Collected data entries
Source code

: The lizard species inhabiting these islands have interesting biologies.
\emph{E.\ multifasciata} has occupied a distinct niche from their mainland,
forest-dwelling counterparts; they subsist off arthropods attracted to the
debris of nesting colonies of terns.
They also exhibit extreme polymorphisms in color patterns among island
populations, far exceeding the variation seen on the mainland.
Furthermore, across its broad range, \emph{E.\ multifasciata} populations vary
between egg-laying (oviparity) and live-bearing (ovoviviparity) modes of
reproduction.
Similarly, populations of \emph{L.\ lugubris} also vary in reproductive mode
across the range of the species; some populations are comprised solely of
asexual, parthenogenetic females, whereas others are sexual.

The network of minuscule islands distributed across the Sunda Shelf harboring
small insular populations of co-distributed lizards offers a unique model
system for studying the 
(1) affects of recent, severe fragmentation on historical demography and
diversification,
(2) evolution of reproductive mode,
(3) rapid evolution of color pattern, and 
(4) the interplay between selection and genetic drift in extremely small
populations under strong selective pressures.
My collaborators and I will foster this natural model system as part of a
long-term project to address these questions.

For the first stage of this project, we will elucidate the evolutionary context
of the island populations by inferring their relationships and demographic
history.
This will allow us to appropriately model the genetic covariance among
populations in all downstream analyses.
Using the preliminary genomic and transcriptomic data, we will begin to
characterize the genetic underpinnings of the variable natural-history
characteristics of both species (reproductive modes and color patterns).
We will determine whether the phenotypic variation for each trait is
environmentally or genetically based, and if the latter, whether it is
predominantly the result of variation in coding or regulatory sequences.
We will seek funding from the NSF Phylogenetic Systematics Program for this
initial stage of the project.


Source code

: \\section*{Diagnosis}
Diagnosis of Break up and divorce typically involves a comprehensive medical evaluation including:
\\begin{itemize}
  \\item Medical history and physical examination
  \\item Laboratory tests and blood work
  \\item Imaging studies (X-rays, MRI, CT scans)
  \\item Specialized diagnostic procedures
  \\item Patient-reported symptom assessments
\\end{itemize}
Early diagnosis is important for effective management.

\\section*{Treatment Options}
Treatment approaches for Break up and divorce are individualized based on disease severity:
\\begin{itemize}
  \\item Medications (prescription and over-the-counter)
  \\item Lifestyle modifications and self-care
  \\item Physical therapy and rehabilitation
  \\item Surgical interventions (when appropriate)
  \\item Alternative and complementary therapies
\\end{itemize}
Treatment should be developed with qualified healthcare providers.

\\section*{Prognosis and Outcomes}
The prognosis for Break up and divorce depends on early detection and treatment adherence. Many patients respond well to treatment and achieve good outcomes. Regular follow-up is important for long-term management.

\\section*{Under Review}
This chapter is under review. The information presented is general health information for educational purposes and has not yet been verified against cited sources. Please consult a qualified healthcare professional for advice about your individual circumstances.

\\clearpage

• [Work request]
The lines running from the start of the data through the one that contains "debris of nesting colonies of terns." should be reproduced exactly, and only those.

• [Solved exercise]
Source code

: The lizard species inhabiting these islands have interesting biologies.
\emph{E.\ multifasciata} has occupied a distinct niche from their mainland,
forest-dwelling counterparts; they subsist off arthropods attracted to the
debris of nesting colonies of terns.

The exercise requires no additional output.